[Rendered images with source text]
↓

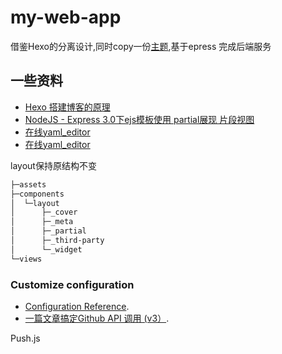 # my-web-app

借鉴Hexo的分离设计,同时copy一份[主题](https://xaoxuu.com/wiki/material-x/),基于epress 完成后端服务

## 一些资料

- [Hexo 搭建博客的原理](https://segmentfault.com/p/1210000010636536/read)
- [NodeJS - Express 3.0下ejs模板使用 partial展现 片段视图](http://yijiebuyi.com/blog/e503a402ffac43ca1cbaba9d4317b54d.html)
- [在线yaml_editor](http://www.bejson.com/validators/yaml_editor/)
- [在线yaml_editor](http://www.bejson.com/validators/yaml_editor/)

layout保持原结构不变

```bash
├─assets
├─components
│  └─layout
│      ├─_cover
│      ├─_meta
│      ├─_partial
│      ├─_third-party
│      └─_widget
└─views
```

### Customize configuration

- [Configuration Reference](https://cli.vuejs.org/config/).
- [一篇文章搞定Github API 调用 (v3）](https://segmentfault.com/a/1190000015144126).

Push.js
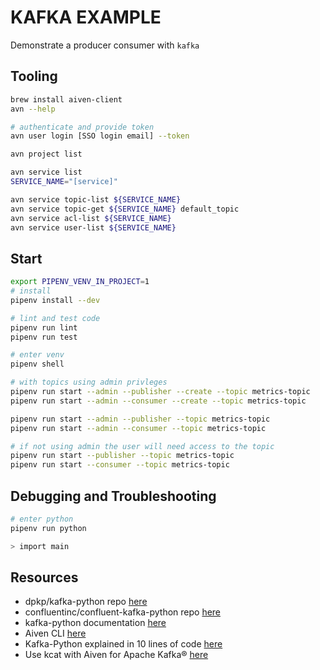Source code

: # KAFKA EXAMPLE

Demonstrate a producer consumer with `kafka`  

## Tooling

```sh
brew install aiven-client
avn --help

# authenticate and provide token
avn user login [SSO login email] --token

avn project list

avn service list
SERVICE_NAME="[service]"

avn service topic-list ${SERVICE_NAME}
avn service topic-get ${SERVICE_NAME} default_topic
avn service acl-list ${SERVICE_NAME}
avn service user-list ${SERVICE_NAME}
```

## Start

```sh
export PIPENV_VENV_IN_PROJECT=1
# install
pipenv install --dev

# lint and test code
pipenv run lint
pipenv run test

# enter venv
pipenv shell

# with topics using admin privleges
pipenv run start --admin --publisher --create --topic metrics-topic
pipenv run start --admin --consumer --create --topic metrics-topic

pipenv run start --admin --publisher --topic metrics-topic
pipenv run start --admin --consumer --topic metrics-topic

# if not using admin the user will need access to the topic
pipenv run start --publisher --topic metrics-topic
pipenv run start --consumer --topic metrics-topic
```

## Debugging and Troubleshooting

```sh
# enter python
pipenv run python

> import main
```

## Resources

* dpkp/kafka-python repo [here](https://github.com/dpkp/kafka-python/blob/master/example.py)  
* confluentinc/confluent-kafka-python repo [here](https://github.com/confluentinc/confluent-kafka-python)  
* kafka-python documentation [here](https://kafka-python.readthedocs.io/en/master/)  
* Aiven CLI [here](https://docs.aiven.io/docs/tools/cli)  
* Kafka-Python explained in 10 lines of code [here](https://towardsdatascience.com/kafka-python-explained-in-10-lines-of-code-800e3e07dad1)  
* Use kcat with Aiven for Apache Kafka® [here](https://docs.aiven.io/docs/products/kafka/howto/kcat)  
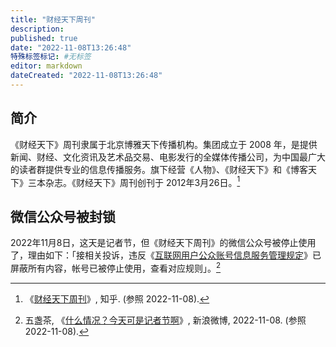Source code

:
 ```yaml
---
title: "财经天下周刊"
description:
published: true
date: "2022-11-08T13:26:48"
特殊标签标记: #无标签
editor: markdown
dateCreated: "2022-11-08T13:26:48"
---
```


## 简介

《财经天下》周刊隶属于北京博雅天下传播机构。集团成立于 2008 年，是提供新闻、财经、文化资讯及艺术品交易、电影发行的全媒体传播公司，为中国最广大的读者群提供专业的信息传播服务。旗下经营《人物》、《财经天下》和《博客天下》三本杂志。《财经天下》周刊创刊于 2012年3月26日。[^19700028]

[^19700028]: 《[财经天下周刊](https://www.zhihu.com/topic/19700028/intro)》, 知乎. (参照 2022-11-08).

## 微信公众号被封锁

2022年11月8日，这天是记者节，但《财经天下周刊》的微信公众号被停止使用了，理由如下：「接相关投诉，违反《[互联网用户公众账号信息服务管理规定](/rule/国家互联网信息办公室/互联网用户公众账号信息服务管理规定.md)》已屏蔽所有内容，帐号已被停止使用，查看对应规则」。[^EP9fm]

[^EP9fm]: 五盏茶, 《[什么情况？今天可是记者节啊](https://archive.ph/EP9fm "https://weibo.com/2013937191/Me3s4sakR")》, 新浪微博, 2022-11-08. (参照 2022-11-08).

↑

* [WHAT YOU HAVE TO DO]
Show all lines from the data above in which the word "python" appears.

* [SOLUTION FOR THIS PROBLEM]
# enter python
pipenv run python
* dpkp/kafka-python repo [here](https://github.com/dpkp/kafka-python/blob/master/example.py)  
* confluentinc/confluent-kafka-python repo [here](https://github.com/confluentinc/confluent-kafka-python)  
* kafka-python documentation [here](https://kafka-python.readthedocs.io/en/master/)  
* Kafka-Python explained in 10 lines of code [here](https://towardsdatascience.com/kafka-python-explained-in-10-lines-of-code-800e3e07dad1)  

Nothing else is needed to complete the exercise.